*** Task inputs Section Begins ***
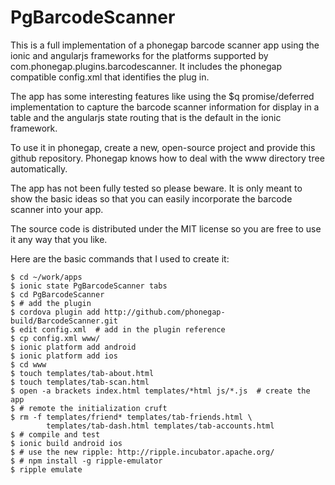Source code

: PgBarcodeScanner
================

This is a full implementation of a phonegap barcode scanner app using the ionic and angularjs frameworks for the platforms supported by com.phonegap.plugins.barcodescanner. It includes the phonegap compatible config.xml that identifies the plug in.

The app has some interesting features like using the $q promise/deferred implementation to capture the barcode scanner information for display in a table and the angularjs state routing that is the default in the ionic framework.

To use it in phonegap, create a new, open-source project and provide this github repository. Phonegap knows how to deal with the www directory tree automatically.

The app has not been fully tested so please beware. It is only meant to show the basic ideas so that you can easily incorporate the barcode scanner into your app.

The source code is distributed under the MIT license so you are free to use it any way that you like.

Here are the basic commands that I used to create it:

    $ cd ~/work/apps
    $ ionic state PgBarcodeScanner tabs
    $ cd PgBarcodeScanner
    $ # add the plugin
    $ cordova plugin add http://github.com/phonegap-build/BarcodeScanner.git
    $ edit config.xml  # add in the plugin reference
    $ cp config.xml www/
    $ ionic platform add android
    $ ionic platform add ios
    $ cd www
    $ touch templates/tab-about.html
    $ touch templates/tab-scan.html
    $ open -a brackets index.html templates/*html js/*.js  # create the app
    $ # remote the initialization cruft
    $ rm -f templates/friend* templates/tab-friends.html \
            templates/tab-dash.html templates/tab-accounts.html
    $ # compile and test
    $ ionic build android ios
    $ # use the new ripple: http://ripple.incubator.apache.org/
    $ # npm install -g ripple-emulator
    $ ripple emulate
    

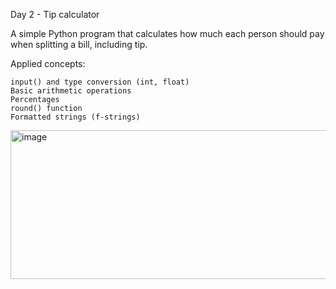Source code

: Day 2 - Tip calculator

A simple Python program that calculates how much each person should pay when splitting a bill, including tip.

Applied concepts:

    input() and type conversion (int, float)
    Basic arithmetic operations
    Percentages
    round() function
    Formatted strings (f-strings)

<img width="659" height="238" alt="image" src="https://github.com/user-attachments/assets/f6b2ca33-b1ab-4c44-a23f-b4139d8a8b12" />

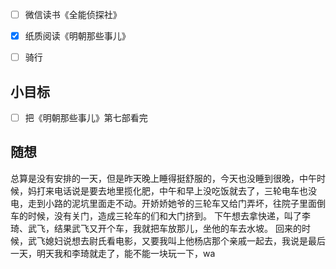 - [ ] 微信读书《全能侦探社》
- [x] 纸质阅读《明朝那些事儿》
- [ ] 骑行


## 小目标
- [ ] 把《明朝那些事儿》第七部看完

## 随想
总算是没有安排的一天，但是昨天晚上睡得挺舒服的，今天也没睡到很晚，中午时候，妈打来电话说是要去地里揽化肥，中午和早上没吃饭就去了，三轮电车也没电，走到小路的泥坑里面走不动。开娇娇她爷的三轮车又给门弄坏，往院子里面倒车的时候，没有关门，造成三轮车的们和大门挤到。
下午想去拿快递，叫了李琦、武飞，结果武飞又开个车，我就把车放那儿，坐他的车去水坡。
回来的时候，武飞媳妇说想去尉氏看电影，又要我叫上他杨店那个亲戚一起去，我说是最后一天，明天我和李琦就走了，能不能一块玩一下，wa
*** Task inputs Section Ends ***
Activity: Would you repeat the listing above exactly, minus the images?

Response to this task:
Source code

: PgBarcodeScanner
================

This is a full implementation of a phonegap barcode scanner app using the ionic and angularjs frameworks for the platforms supported by com.phonegap.plugins.barcodescanner. It includes the phonegap compatible config.xml that identifies the plug in.

The app has some interesting features like using the $q promise/deferred implementation to capture the barcode scanner information for display in a table and the angularjs state routing that is the default in the ionic framework.

To use it in phonegap, create a new, open-source project and provide this github repository. Phonegap knows how to deal with the www directory tree automatically.

The app has not been fully tested so please beware. It is only meant to show the basic ideas so that you can easily incorporate the barcode scanner into your app.

The source code is distributed under the MIT license so you are free to use it any way that you like.

Here are the basic commands that I used to create it:

    $ cd ~/work/apps
    $ ionic state PgBarcodeScanner tabs
    $ cd PgBarcodeScanner
    $ # add the plugin
    $ cordova plugin add http://github.com/phonegap-build/BarcodeScanner.git
    $ edit config.xml  # add in the plugin reference
    $ cp config.xml www/
    $ ionic platform add android
    $ ionic platform add ios
    $ cd www
    $ touch templates/tab-about.html
    $ touch templates/tab-scan.html
    $ open -a brackets index.html templates/*html js/*.js  # create the app
    $ # remote the initialization cruft
    $ rm -f templates/friend* templates/tab-friends.html \
            templates/tab-dash.html templates/tab-accounts.html
    $ # compile and test
    $ ionic build android ios
    $ # use the new ripple: http://ripple.incubator.apache.org/
    $ # npm install -g ripple-emulator
    $ ripple emulate
    

Source code

: Day 2 - Tip calculator

A simple Python program that calculates how much each person should pay when splitting a bill, including tip.

Applied concepts:

    input() and type conversion (int, float)
    Basic arithmetic operations
    Percentages
    round() function
    Formatted strings (f-strings)

<img width="659" height="238" alt="image" src="https://github.com/user-attachments/assets/f6b2ca33-b1ab-4c44-a23f-b4139d8a8b12" />

 - [ ] 微信读书《全能侦探社》
- [x] 纸质阅读《明朝那些事儿》
- [ ] 骑行


## 小目标
- [ ] 把《明朝那些事儿》第七部看完

## 随想
总算是没有安排的一天，但是昨天晚上睡得挺舒服的，今天也没睡到很晚，中午时候，妈打来电话说是要去地里揽化肥，中午和早上没吃饭就去了，三轮电车也没电，走到小路的泥坑里面走不动。开娇娇她爷的三轮车又给门弄坏，往院子里面倒车的时候，没有关门，造成三轮车的们和大门挤到。
下午想去拿快递，叫了李琦、武飞，结果武飞又开个车，我就把车放那儿，坐他的车去水坡。
回来的时候，武飞媳妇说想去尉氏看电影，又要我叫上他杨店那个亲戚一起去，我说是最后一天，明天我和李琦就走了，能不能一块玩一下，wa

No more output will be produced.